Stored data:
▬▬▬▬▬▬
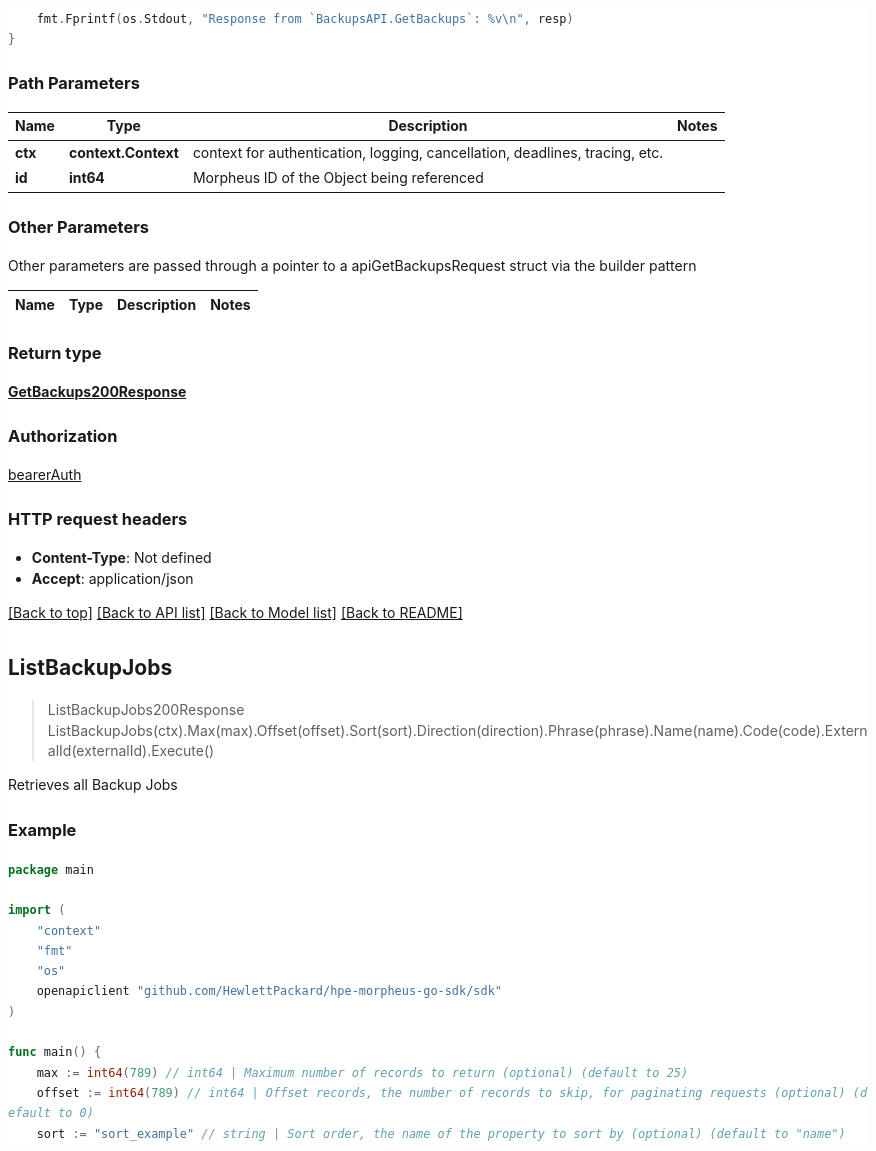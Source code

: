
 ```go
	fmt.Fprintf(os.Stdout, "Response from `BackupsAPI.GetBackups`: %v\n", resp)
}
```

### Path Parameters


Name | Type | Description  | Notes
------------- | ------------- | ------------- | -------------
**ctx** | **context.Context** | context for authentication, logging, cancellation, deadlines, tracing, etc.
**id** | **int64** | Morpheus ID of the Object being referenced | 

### Other Parameters

Other parameters are passed through a pointer to a apiGetBackupsRequest struct via the builder pattern


Name | Type | Description  | Notes
------------- | ------------- | ------------- | -------------


### Return type

[**GetBackups200Response**](GetBackups200Response.md)

### Authorization

[bearerAuth](../README.md#bearerAuth)

### HTTP request headers

- **Content-Type**: Not defined
- **Accept**: application/json

[[Back to top]](#) [[Back to API list]](../README.md#documentation-for-api-endpoints)
[[Back to Model list]](../README.md#documentation-for-models)
[[Back to README]](../README.md)


## ListBackupJobs

> ListBackupJobs200Response ListBackupJobs(ctx).Max(max).Offset(offset).Sort(sort).Direction(direction).Phrase(phrase).Name(name).Code(code).ExternalId(externalId).Execute()

Retrieves all Backup Jobs



### Example

```go
package main

import (
	"context"
	"fmt"
	"os"
	openapiclient "github.com/HewlettPackard/hpe-morpheus-go-sdk/sdk"
)

func main() {
	max := int64(789) // int64 | Maximum number of records to return (optional) (default to 25)
	offset := int64(789) // int64 | Offset records, the number of records to skip, for paginating requests (optional) (default to 0)
	sort := "sort_example" // string | Sort order, the name of the property to sort by (optional) (default to "name")
```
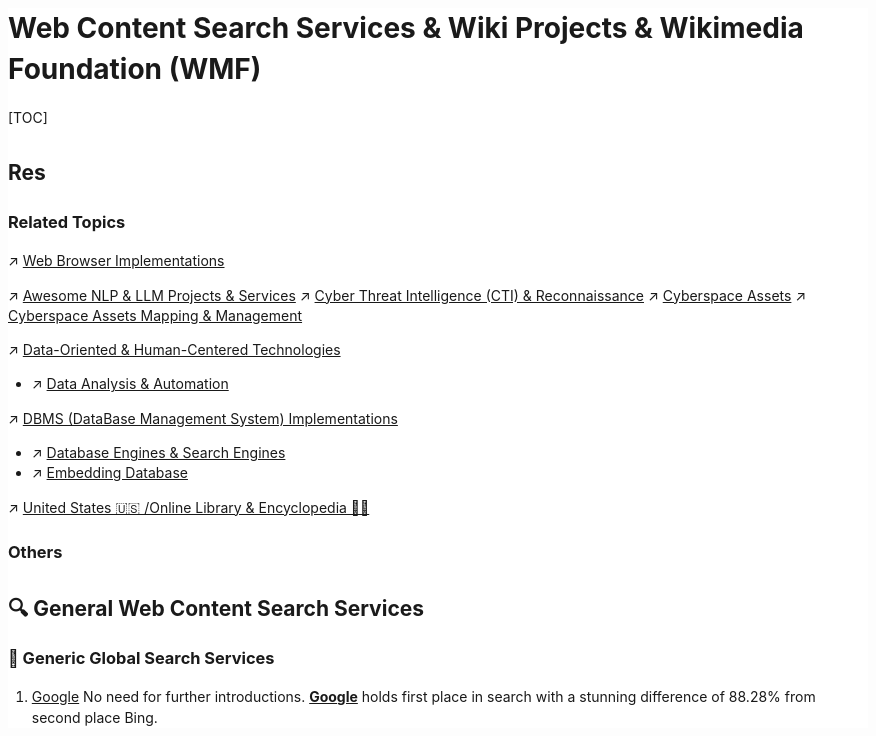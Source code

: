 # Web Content Search Services & Wiki Projects & Wikimedia Foundation (WMF)

[TOC]



## Res
### Related Topics
↗ [Web Browser Implementations](../../../Software%20Engineering/☝️%20Application%20Software%20Engineering/Desktop%20&%20Monolithic%20Application%20Development/🤠%20Web%20Browser%20Development/📌%20Web%20Browser%20Implementations/Web%20Browser%20Implementations.md)

↗ [Awesome NLP & LLM Projects & Services](../../../🧠%20Computing%20Methodologies/👽%20Artificial%20Intelligence/👀%20AI%20WatchList/🕶️%20Awesome%20AI%20(Tools)/Awesome%20NLP%20&%20LLM%20Projects%20&%20Services.md)
↗ [Cyber Threat Intelligence (CTI) & Reconnaissance](../../../../CyberSecurity/⛈️%20Risk%20Management/🐗%20Cybersecurity%20Threats%20&%20Attacks/🛰️%20Cyber%20Threat%20Intelligence%20(CTI)%20&%20Reconnaissance/Cyber%20Threat%20Intelligence%20(CTI)%20&%20Reconnaissance.md)
↗ [Cyberspace Assets](../../../../CyberSecurity/⛈️%20Risk%20Management/🐄%20Cyberspace%20Assets/Cyberspace%20Assets.md)
↗ [Cyberspace Assets Mapping & Management](../../../../CyberSecurity/⛈️%20Risk%20Management/🐄%20Cyberspace%20Assets/🧨%20Cyberspace%20Assets%20Mapping%20&%20Management/Cyberspace%20Assets%20Mapping%20&%20Management.md)

↗ [Data-Oriented & Human-Centered Technologies](../../../Data-Oriented%20&%20Human-Centered%20Technologies/Data-Oriented%20&%20Human-Centered%20Technologies.md)
- ↗ [Data Analysis & Automation](../../../Data-Oriented%20&%20Human-Centered%20Technologies/Data%20Science/⛏️%20Data%20Mining/Data%20Analysis%20&%20Automation/Data%20Analysis%20&%20Automation.md)

↗ [DBMS (DataBase Management System) Implementations](../../🍕%20Computer%20Storage%20&%20Database%20Systems/Database%20Systems/DBMS%20(DataBase%20Management%20System)%20Implementations/DBMS%20(DataBase%20Management%20System)%20Implementations.md)
- ↗ [Database Engines & Search Engines](../../🍕%20Computer%20Storage%20&%20Database%20Systems/Database%20Systems/DBMS%20(DataBase%20Management%20System)%20Implementations/🏋️%20Database%20Engines%20&%20Search%20Engines/Database%20Engines%20&%20Search%20Engines.md)
- ↗ [Embedding Database](../../🍕%20Computer%20Storage%20&%20Database%20Systems/Database%20Systems/DBMS%20(DataBase%20Management%20System)%20Implementations/🏋️%20Database%20Engines%20&%20Search%20Engines/📲%20Embedding%20Database/Embedding%20Database.md)

↗ [United States 🇺🇸 /Online Library & Encyclopedia 💪💪](../../../../Macro-Knowledge/🌏%20Politics%20&%20Demography/Countries%20Overview/America/United%20States%20🇺🇸/United%20States%20🇺🇸.md#Online%20Library%20&%20Encyclopedia%20💪💪)


### Others



## 🔍 General Web Content Search Services
### 🎯 Generic Global Search Services
1. [Google](https://www.reliablesoft.net/top-10-search-engines-in-the-world/#google)
   No need for further introductions. [**Google**](https://www.google.com/) holds first place in search with a stunning difference of 88.28% from second place Bing.


[👍 人肉搜索]: https://zh.wikipedia.org/zh-hans/人肉搜索
[👍 最受黑客和安全专家青睐的10款搜索引擎]: https://mp.weixin.qq.com/s/Shtq_iu95lyhnOFDKzc2kA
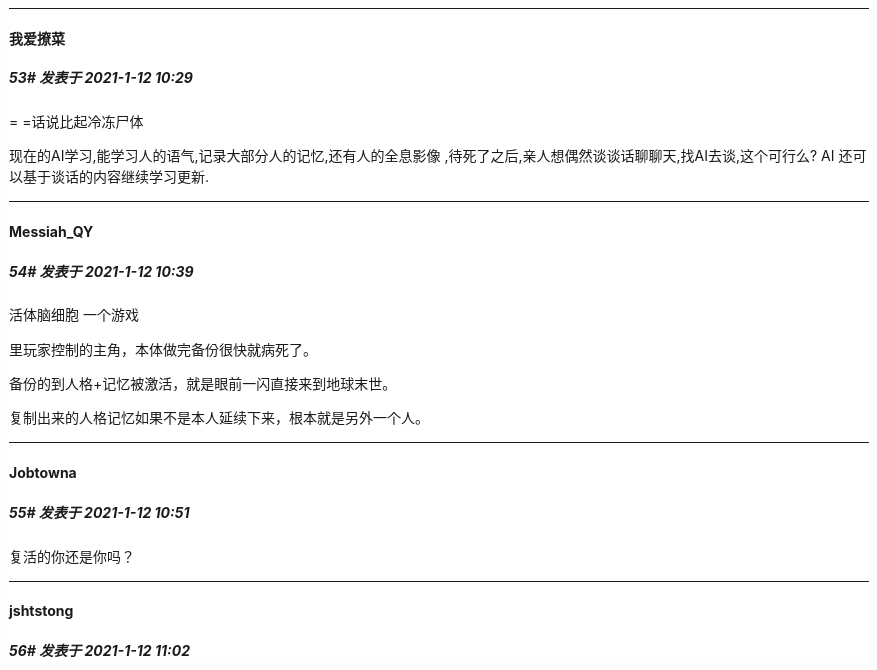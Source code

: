 





*****

####  我爱撩菜  
##### 53#       发表于 2021-1-12 10:29




= =话说比起冷冻尸体


现在的AI学习,能学习人的语气,记录大部分人的记忆,还有人的全息影像 ,待死了之后,亲人想偶然谈谈话聊聊天,找AI去谈,这个可行么? AI 还可以基于谈话的内容继续学习更新.








*****

####  Messiah_QY  
##### 54#       发表于 2021-1-12 10:39




活体脑细胞 一个游戏


里玩家控制的主角，本体做完备份很快就病死了。

备份的到人格+记忆被激活，就是眼前一闪直接来到地球末世。


复制出来的人格记忆如果不是本人延续下来，根本就是另外一个人。







*****

####  Jobtowna  
##### 55#       发表于 2021-1-12 10:51




复活的你还是你吗？







*****

####  jshtstong  
##### 56#       发表于 2021-1-12 11:02
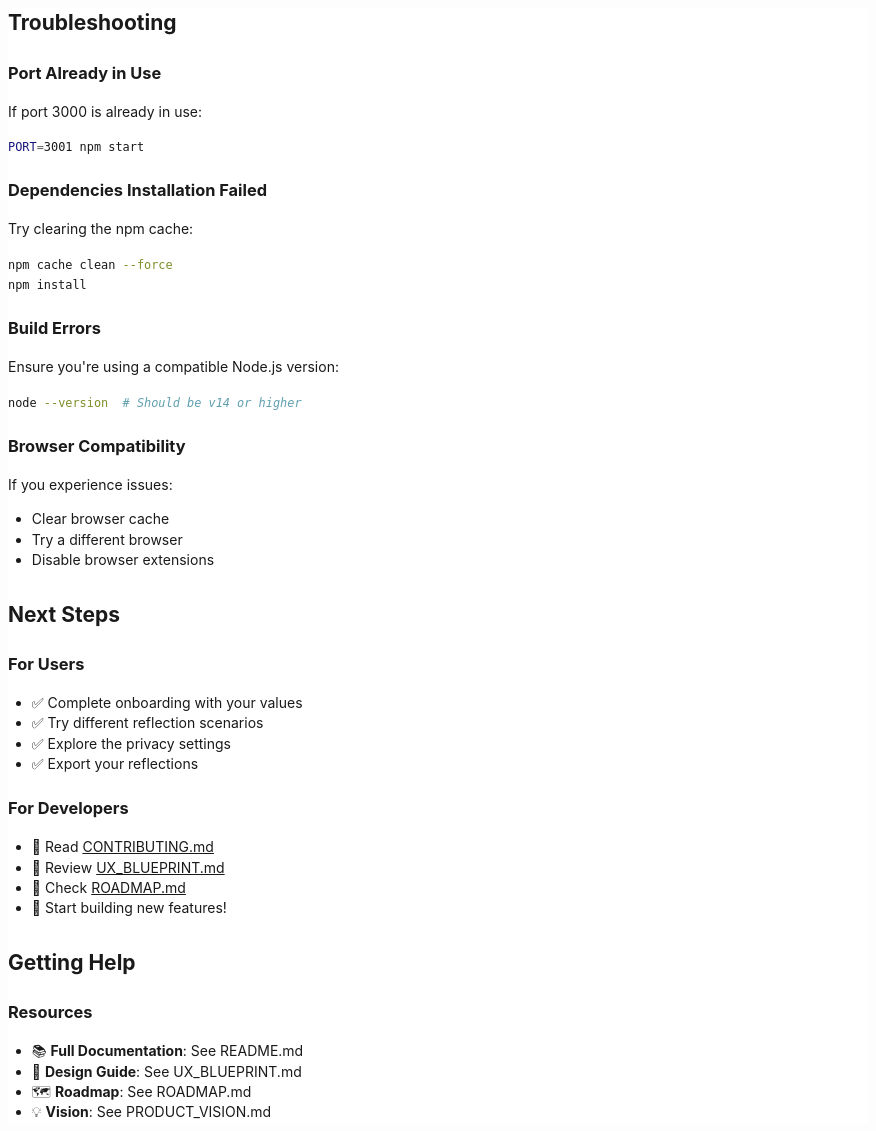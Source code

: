 ## Troubleshooting

### Port Already in Use

If port 3000 is already in use:
```bash
PORT=3001 npm start
```

### Dependencies Installation Failed

Try clearing the npm cache:
```bash
npm cache clean --force
npm install
```

### Build Errors

Ensure you're using a compatible Node.js version:
```bash
node --version  # Should be v14 or higher
```

### Browser Compatibility

If you experience issues:
- Clear browser cache
- Try a different browser
- Disable browser extensions

## Next Steps

### For Users
- ✅ Complete onboarding with your values
- ✅ Try different reflection scenarios
- ✅ Explore the privacy settings
- ✅ Export your reflections

### For Developers
- 📖 Read [CONTRIBUTING.md](./CONTRIBUTING.md)
- 📖 Review [UX_BLUEPRINT.md](./UX_BLUEPRINT.md)
- 📖 Check [ROADMAP.md](./ROADMAP.md)
- 🔧 Start building new features!

## Getting Help

### Resources
- 📚 **Full Documentation**: See README.md
- 🎨 **Design Guide**: See UX_BLUEPRINT.md
- 🗺️ **Roadmap**: See ROADMAP.md
- 💡 **Vision**: See PRODUCT_VISION.md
▬▬▬▬▬▬
DIRECTIONS:
Repeat the entries above exactly as written, but not their pictures.

ANSWER TO THIS TASK:
Source code

:
 ```go
	fmt.Fprintf(os.Stdout, "Response from `BackupsAPI.GetBackups`: %v\n", resp)
}
```

### Path Parameters


Name | Type | Description  | Notes
------------- | ------------- | ------------- | -------------
**ctx** | **context.Context** | context for authentication, logging, cancellation, deadlines, tracing, etc.
**id** | **int64** | Morpheus ID of the Object being referenced | 

### Other Parameters

Other parameters are passed through a pointer to a apiGetBackupsRequest struct via the builder pattern


Name | Type | Description  | Notes
------------- | ------------- | ------------- | -------------


### Return type

[**GetBackups200Response**](GetBackups200Response.md)

### Authorization

[bearerAuth](../README.md#bearerAuth)

### HTTP request headers

- **Content-Type**: Not defined
- **Accept**: application/json

[[Back to top]](#) [[Back to API list]](../README.md#documentation-for-api-endpoints)
[[Back to Model list]](../README.md#documentation-for-models)
[[Back to README]](../README.md)


## ListBackupJobs

> ListBackupJobs200Response ListBackupJobs(ctx).Max(max).Offset(offset).Sort(sort).Direction(direction).Phrase(phrase).Name(name).Code(code).ExternalId(externalId).Execute()

Retrieves all Backup Jobs



### Example

```go
package main

import (
	"context"
	"fmt"
	"os"
	openapiclient "github.com/HewlettPackard/hpe-morpheus-go-sdk/sdk"
)

func main() {
	max := int64(789) // int64 | Maximum number of records to return (optional) (default to 25)
	offset := int64(789) // int64 | Offset records, the number of records to skip, for paginating requests (optional) (default to 0)
	sort := "sort_example" // string | Sort order, the name of the property to sort by (optional) (default to "name")
```
Source code

: # Web Content Search Services & Wiki Projects & Wikimedia Foundation (WMF)

[TOC]



## Res
### Related Topics
↗ [Web Browser Implementations](../../../Software%20Engineering/☝️%20Application%20Software%20Engineering/Desktop%20&%20Monolithic%20Application%20Development/🤠%20Web%20Browser%20Development/📌%20Web%20Browser%20Implementations/Web%20Browser%20Implementations.md)

↗ [Awesome NLP & LLM Projects & Services](../../../🧠%20Computing%20Methodologies/👽%20Artificial%20Intelligence/👀%20AI%20WatchList/🕶️%20Awesome%20AI%20(Tools)/Awesome%20NLP%20&%20LLM%20Projects%20&%20Services.md)
↗ [Cyber Threat Intelligence (CTI) & Reconnaissance](../../../../CyberSecurity/⛈️%20Risk%20Management/🐗%20Cybersecurity%20Threats%20&%20Attacks/🛰️%20Cyber%20Threat%20Intelligence%20(CTI)%20&%20Reconnaissance/Cyber%20Threat%20Intelligence%20(CTI)%20&%20Reconnaissance.md)
↗ [Cyberspace Assets](../../../../CyberSecurity/⛈️%20Risk%20Management/🐄%20Cyberspace%20Assets/Cyberspace%20Assets.md)
↗ [Cyberspace Assets Mapping & Management](../../../../CyberSecurity/⛈️%20Risk%20Management/🐄%20Cyberspace%20Assets/🧨%20Cyberspace%20Assets%20Mapping%20&%20Management/Cyberspace%20Assets%20Mapping%20&%20Management.md)

↗ [Data-Oriented & Human-Centered Technologies](../../../Data-Oriented%20&%20Human-Centered%20Technologies/Data-Oriented%20&%20Human-Centered%20Technologies.md)
- ↗ [Data Analysis & Automation](../../../Data-Oriented%20&%20Human-Centered%20Technologies/Data%20Science/⛏️%20Data%20Mining/Data%20Analysis%20&%20Automation/Data%20Analysis%20&%20Automation.md)

↗ [DBMS (DataBase Management System) Implementations](../../🍕%20Computer%20Storage%20&%20Database%20Systems/Database%20Systems/DBMS%20(DataBase%20Management%20System)%20Implementations/DBMS%20(DataBase%20Management%20System)%20Implementations.md)
- ↗ [Database Engines & Search Engines](../../🍕%20Computer%20Storage%20&%20Database%20Systems/Database%20Systems/DBMS%20(DataBase%20Management%20System)%20Implementations/🏋️%20Database%20Engines%20&%20Search%20Engines/Database%20Engines%20&%20Search%20Engines.md)
- ↗ [Embedding Database](../../🍕%20Computer%20Storage%20&%20Database%20Systems/Database%20Systems/DBMS%20(DataBase%20Management%20System)%20Implementations/🏋️%20Database%20Engines%20&%20Search%20Engines/📲%20Embedding%20Database/Embedding%20Database.md)

↗ [United States 🇺🇸 /Online Library & Encyclopedia 💪💪](../../../../Macro-Knowledge/🌏%20Politics%20&%20Demography/Countries%20Overview/America/United%20States%20🇺🇸/United%20States%20🇺🇸.md#Online%20Library%20&%20Encyclopedia%20💪💪)


### Others



## 🔍 General Web Content Search Services
### 🎯 Generic Global Search Services
1. [Google](https://www.reliablesoft.net/top-10-search-engines-in-the-world/#google)
   No need for further introductions. [**Google**](https://www.google.com/) holds first place in search with a stunning difference of 88.28% from second place Bing.


[👍 人肉搜索]: https://zh.wikipedia.org/zh-hans/人肉搜索
[👍 最受黑客和安全专家青睐的10款搜索引擎]: https://mp.weixin.qq.com/s/Shtq_iu95lyhnOFDKzc2kA
Source code

: 





*****

####  我爱撩菜  
##### 53#       发表于 2021-1-12 10:29




= =话说比起冷冻尸体


现在的AI学习,能学习人的语气,记录大部分人的记忆,还有人的全息影像 ,待死了之后,亲人想偶然谈谈话聊聊天,找AI去谈,这个可行么? AI 还可以基于谈话的内容继续学习更新.








*****

####  Messiah_QY  
##### 54#       发表于 2021-1-12 10:39




活体脑细胞 一个游戏


里玩家控制的主角，本体做完备份很快就病死了。

备份的到人格+记忆被激活，就是眼前一闪直接来到地球末世。


复制出来的人格记忆如果不是本人延续下来，根本就是另外一个人。







*****

####  Jobtowna  
##### 55#       发表于 2021-1-12 10:51




复活的你还是你吗？







*****

####  jshtstong  
##### 56#       发表于 2021-1-12 11:02
Source code

: ## Troubleshooting

### Port Already in Use

If port 3000 is already in use:
```bash
PORT=3001 npm start
```

### Dependencies Installation Failed

Try clearing the npm cache:
```bash
npm cache clean --force
npm install
```

### Build Errors

Ensure you're using a compatible Node.js version:
```bash
node --version  # Should be v14 or higher
```

### Browser Compatibility

If you experience issues:
- Clear browser cache
- Try a different browser
- Disable browser extensions

## Next Steps

### For Users
- ✅ Complete onboarding with your values
- ✅ Try different reflection scenarios
- ✅ Explore the privacy settings
- ✅ Export your reflections

### For Developers
- 📖 Read [CONTRIBUTING.md](./CONTRIBUTING.md)
- 📖 Review [UX_BLUEPRINT.md](./UX_BLUEPRINT.md)
- 📖 Check [ROADMAP.md](./ROADMAP.md)
- 🔧 Start building new features!

## Getting Help

### Resources
- 📚 **Full Documentation**: See README.md
- 🎨 **Design Guide**: See UX_BLUEPRINT.md
- 🗺️ **Roadmap**: See ROADMAP.md
- 💡 **Vision**: See PRODUCT_VISION.md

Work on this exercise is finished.